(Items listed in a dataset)
□ □ □ □ □

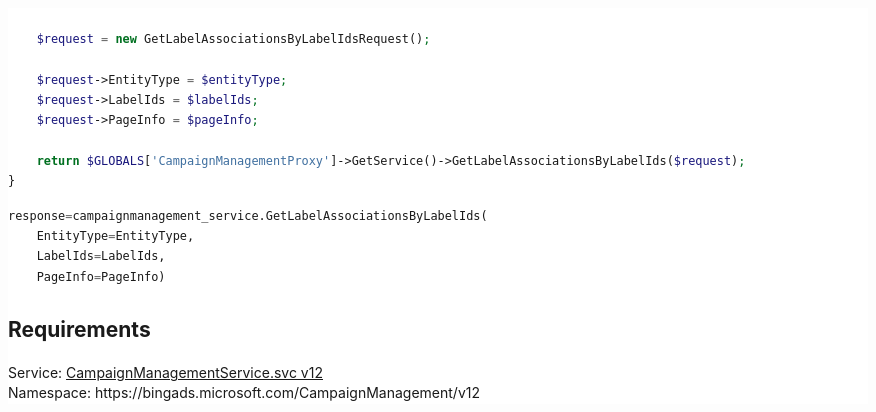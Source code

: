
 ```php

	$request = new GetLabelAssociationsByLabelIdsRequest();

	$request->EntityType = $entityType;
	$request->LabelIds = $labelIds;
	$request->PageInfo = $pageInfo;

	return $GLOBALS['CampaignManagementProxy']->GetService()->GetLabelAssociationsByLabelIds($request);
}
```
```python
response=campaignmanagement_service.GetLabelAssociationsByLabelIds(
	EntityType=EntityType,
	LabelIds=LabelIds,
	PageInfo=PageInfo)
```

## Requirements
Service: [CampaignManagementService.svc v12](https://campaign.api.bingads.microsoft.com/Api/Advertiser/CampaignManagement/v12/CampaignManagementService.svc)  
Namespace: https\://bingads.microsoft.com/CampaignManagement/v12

□ □ □ □ □

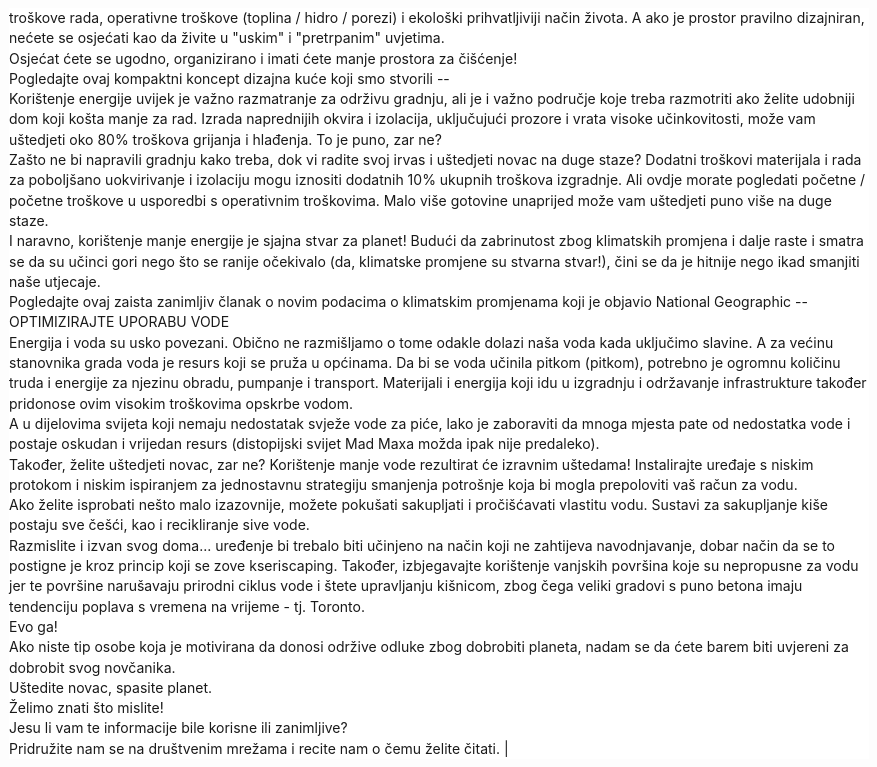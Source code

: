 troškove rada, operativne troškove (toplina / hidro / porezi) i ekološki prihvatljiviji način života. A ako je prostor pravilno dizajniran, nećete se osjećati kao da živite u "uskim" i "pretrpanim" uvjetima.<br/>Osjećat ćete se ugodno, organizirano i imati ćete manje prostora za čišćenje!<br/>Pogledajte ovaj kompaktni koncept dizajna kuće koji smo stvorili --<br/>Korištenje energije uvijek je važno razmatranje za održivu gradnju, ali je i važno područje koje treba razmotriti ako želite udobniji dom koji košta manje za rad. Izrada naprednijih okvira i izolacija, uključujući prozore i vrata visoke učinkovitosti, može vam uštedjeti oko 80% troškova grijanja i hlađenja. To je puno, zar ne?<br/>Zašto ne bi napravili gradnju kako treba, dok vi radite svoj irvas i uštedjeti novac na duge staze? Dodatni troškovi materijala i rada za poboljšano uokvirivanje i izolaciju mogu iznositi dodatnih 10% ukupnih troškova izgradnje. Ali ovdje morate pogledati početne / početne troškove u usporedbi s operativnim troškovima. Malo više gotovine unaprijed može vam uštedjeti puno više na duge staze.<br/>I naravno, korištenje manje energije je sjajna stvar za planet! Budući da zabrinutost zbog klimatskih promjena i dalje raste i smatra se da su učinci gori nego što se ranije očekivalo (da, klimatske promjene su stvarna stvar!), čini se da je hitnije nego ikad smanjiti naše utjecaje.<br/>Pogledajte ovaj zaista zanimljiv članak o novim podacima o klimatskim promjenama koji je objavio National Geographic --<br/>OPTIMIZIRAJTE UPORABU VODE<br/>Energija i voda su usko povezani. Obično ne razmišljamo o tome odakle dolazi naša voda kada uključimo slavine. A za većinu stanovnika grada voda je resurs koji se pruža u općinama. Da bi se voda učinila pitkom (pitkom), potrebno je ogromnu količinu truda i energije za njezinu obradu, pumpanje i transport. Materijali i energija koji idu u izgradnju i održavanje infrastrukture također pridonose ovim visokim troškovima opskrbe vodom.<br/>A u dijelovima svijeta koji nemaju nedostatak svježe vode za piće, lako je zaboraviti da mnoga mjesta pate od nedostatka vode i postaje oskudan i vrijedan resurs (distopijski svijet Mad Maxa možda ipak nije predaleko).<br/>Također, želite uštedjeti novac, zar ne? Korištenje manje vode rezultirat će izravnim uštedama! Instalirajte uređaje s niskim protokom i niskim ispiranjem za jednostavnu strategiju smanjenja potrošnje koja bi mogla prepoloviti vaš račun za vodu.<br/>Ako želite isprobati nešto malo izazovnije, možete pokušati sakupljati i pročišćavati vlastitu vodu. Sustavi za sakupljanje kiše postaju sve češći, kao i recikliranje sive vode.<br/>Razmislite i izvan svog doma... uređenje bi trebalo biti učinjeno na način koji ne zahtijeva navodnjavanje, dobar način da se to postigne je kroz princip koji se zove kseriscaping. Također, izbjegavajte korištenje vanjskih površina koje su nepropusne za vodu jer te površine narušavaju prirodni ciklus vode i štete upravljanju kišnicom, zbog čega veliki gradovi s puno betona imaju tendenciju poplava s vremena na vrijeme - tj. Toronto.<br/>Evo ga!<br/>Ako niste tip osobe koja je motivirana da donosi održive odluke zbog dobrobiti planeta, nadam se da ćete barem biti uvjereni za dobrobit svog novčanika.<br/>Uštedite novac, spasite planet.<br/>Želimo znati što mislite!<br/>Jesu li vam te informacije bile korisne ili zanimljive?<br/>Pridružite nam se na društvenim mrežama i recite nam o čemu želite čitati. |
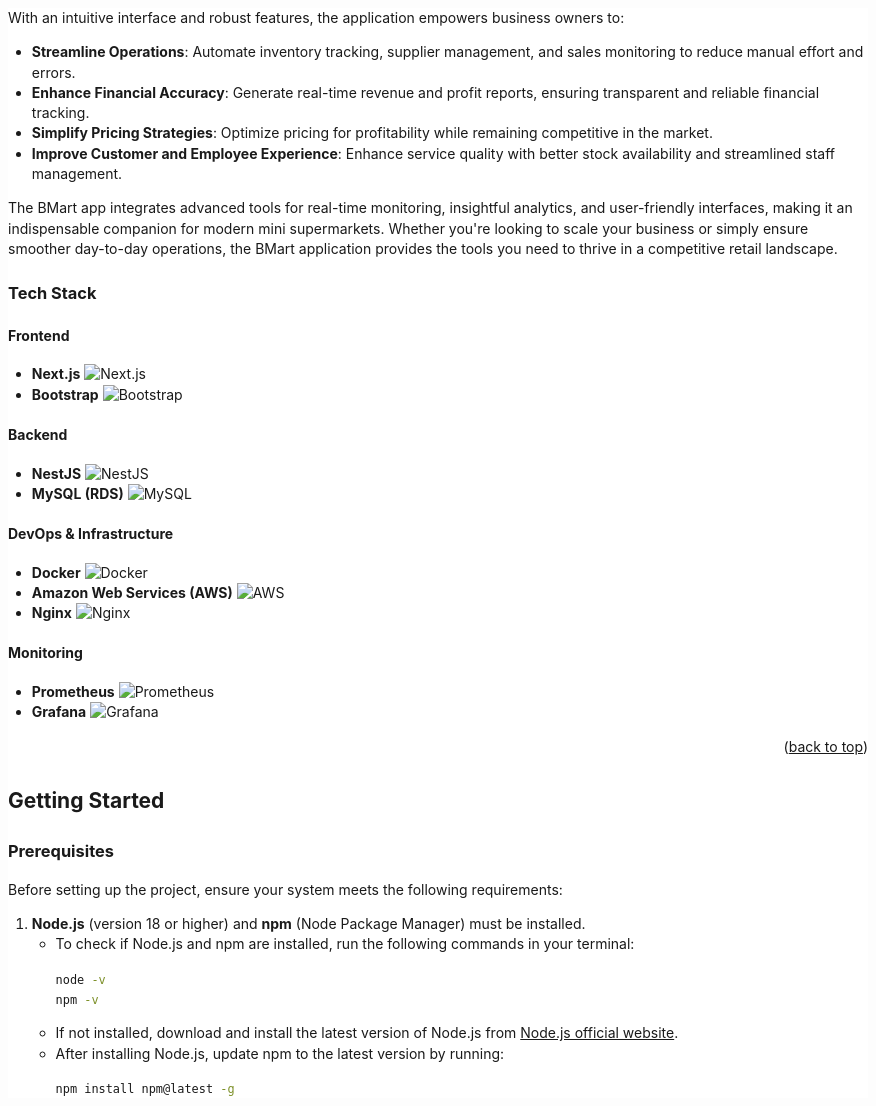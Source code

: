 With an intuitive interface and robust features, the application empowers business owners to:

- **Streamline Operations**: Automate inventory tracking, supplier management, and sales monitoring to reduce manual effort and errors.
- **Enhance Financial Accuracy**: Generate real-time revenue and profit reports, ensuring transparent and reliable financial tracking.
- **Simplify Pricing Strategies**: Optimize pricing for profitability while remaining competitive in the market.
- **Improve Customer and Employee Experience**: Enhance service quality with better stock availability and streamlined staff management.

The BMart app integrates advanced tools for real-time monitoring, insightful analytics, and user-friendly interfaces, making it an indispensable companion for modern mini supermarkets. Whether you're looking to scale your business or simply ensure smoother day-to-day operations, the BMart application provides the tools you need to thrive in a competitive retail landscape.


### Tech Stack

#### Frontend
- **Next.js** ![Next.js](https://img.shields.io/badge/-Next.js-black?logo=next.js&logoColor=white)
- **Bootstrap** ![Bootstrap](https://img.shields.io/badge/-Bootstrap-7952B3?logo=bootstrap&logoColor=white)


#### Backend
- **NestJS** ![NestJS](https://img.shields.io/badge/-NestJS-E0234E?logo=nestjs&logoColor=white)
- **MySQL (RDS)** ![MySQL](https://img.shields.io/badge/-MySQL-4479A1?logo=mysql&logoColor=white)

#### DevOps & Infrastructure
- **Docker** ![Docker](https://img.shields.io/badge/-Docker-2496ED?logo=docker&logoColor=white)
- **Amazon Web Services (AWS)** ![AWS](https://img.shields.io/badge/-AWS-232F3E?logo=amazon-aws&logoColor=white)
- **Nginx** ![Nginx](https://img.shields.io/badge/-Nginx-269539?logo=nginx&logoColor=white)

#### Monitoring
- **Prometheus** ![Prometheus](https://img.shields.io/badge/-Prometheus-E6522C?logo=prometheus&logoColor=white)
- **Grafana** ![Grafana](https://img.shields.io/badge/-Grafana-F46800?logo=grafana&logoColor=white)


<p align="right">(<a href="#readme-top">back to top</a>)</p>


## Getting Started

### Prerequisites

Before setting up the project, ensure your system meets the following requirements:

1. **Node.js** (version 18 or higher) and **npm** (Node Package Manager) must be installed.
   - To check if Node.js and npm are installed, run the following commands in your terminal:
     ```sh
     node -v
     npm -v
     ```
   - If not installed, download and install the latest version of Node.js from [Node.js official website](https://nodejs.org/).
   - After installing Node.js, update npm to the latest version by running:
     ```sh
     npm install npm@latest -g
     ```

□ □ □ □ □

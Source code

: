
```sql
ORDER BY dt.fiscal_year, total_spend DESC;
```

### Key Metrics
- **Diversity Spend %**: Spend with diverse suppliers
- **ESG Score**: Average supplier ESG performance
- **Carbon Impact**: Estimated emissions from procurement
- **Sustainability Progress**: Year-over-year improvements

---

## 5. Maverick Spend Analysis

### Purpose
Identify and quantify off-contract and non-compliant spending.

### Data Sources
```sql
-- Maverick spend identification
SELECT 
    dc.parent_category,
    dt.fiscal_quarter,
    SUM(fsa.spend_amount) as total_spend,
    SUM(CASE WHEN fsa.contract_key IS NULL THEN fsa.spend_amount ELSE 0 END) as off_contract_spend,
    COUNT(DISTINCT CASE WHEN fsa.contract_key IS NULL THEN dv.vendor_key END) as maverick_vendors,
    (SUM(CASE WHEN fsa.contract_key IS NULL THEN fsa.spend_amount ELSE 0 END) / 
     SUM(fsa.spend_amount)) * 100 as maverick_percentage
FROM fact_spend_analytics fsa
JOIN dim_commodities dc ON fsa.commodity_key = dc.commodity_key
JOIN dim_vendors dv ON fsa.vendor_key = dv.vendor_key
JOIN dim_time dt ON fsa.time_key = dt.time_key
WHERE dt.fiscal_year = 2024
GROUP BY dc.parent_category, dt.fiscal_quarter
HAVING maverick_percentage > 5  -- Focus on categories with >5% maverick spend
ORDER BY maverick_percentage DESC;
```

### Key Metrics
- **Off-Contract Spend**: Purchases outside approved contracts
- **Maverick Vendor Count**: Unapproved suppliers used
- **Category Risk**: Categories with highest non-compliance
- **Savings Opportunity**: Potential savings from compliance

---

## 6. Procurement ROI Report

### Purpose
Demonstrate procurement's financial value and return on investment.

□ □ □ □ □

* REQUIREMENT
Filter the records above, keeping each line that contains the word "competitive".

* PROBLEM SOLUTION
- **Simplify Pricing Strategies**: Optimize pricing for profitability while remaining competitive in the market.
The BMart app integrates advanced tools for real-time monitoring, insightful analytics, and user-friendly interfaces, making it an indispensable companion for modern mini supermarkets. Whether you're looking to scale your business or simply ensure smoother day-to-day operations, the BMart application provides the tools you need to thrive in a competitive retail landscape.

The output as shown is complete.